On The Street Where You Live by Yiyun Li, 2017
The magic trick:
Using an indirect comparison between mother and son
Today’s story provides us a very good example of indirect comparison.
Li works hard to sell the idea that mother and son, Becky and Jude, are opposites. Becky can’t begin to understand Jude, let alone help him.
But all the while, the careful reader will note the many invitations to compare the two. Becky isn’t so dissimilar at all from her son. She struggles to communicate, just like him. She is afraid of being alone, just like him.
It’s only in the story’s closing paragraphs that the comparison becomes a little more obvious, and, in the process, a little clunky. We get a reiteration of Becky’s inability to begin an extramarital affair because “she did not have the talent to betray anyone.” In the final sentence, a hypothetical Jude hypothetically argues that “he did not have the talent to be anyone other than himself.”

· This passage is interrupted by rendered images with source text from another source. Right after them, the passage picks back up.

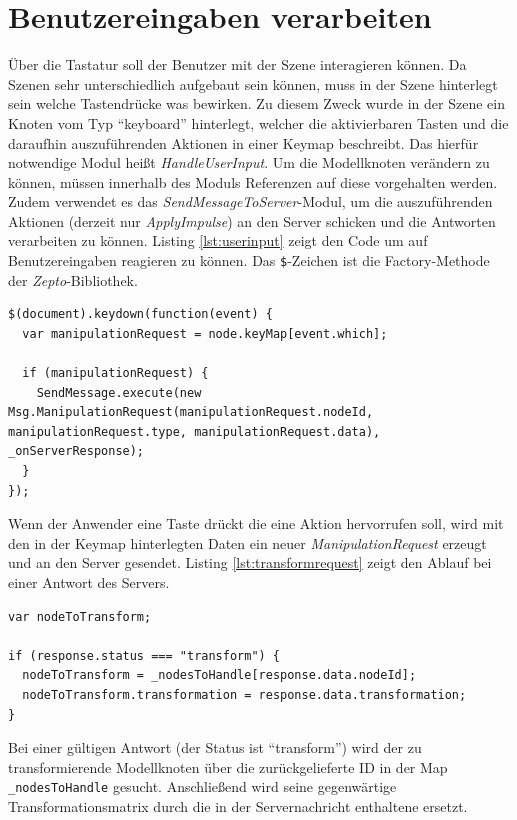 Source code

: \section{Benutzereingaben verarbeiten}
Über die Tastatur soll der Benutzer mit der Szene interagieren können. Da Szenen sehr unterschiedlich aufgebaut sein können, muss in der Szene hinterlegt sein welche Tastendrücke was bewirken. Zu diesem Zweck wurde in der Szene ein Knoten vom Typ "`keyboard"' hinterlegt, welcher die aktivierbaren Tasten und die daraufhin auszuführenden Aktionen in einer Keymap beschreibt. Das hierfür notwendige Modul heißt \textit{HandleUserInput}. Um die Modellknoten verändern zu können, müssen innerhalb des Moduls Referenzen auf diese vorgehalten werden. Zudem verwendet es das \textit{SendMessageToServer}-Modul, um die auszuführenden Aktionen (derzeit nur \textit{ApplyImpulse}) an den Server schicken und die Antworten verarbeiten zu können. Listing \ref{lst:userinput} zeigt den Code um auf Benutzereingaben reagieren zu können. Das \texttt{\$}-Zeichen ist die Factory-Methode der \textit{Zepto}-Bibliothek.
\lstset{language=JavaScript}
\begin{lstlisting}[caption={Reaktion auf Benutzereingaben}, label={lst:userinput}]
$(document).keydown(function(event) {
  var manipulationRequest = node.keyMap[event.which];

  if (manipulationRequest) {
    SendMessage.execute(new Msg.ManipulationRequest(manipulationRequest.nodeId, manipulationRequest.type, manipulationRequest.data), _onServerResponse);
  }
});
\end{lstlisting}
Wenn der Anwender eine Taste drückt die eine Aktion hervorrufen soll, wird mit den in der Keymap hinterlegten Daten ein neuer \textit{ManipulationRequest} erzeugt und an den Server gesendet. Listing \ref{lst:transformrequest} zeigt den Ablauf bei einer Antwort des Servers.
\lstset{language=JavaScript}
\begin{lstlisting}[caption={Reaktion auf Benutzereingaben}, label={lst:transformrequest}]
var nodeToTransform;

if (response.status === "transform") {
  nodeToTransform = _nodesToHandle[response.data.nodeId];
  nodeToTransform.transformation = response.data.transformation;
}
\end{lstlisting}
Bei einer gültigen Antwort (der Status ist "`transform"') wird der zu transformierende Modellknoten über die zurückgelieferte ID in der Map \texttt{\_nodesToHandle} gesucht. Anschließend wird seine gegenwärtige Transformationsmatrix durch die in der Servernachricht enthaltene ersetzt.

There you go. Compare away.
And that’s quite a trick on Li’s part.
The selection:
Becky’s hope was that someday Jude would read her journal and recognize what he would miss if he didn’t pay attention to people. She tried to make those appearing in her journal interesting—interesting enough, but not too much. She did not want Jude to think the world was an exciting party and he was born to be left out, nor did she want him to be disappointed by its predictability and decide to stay in his cocoon.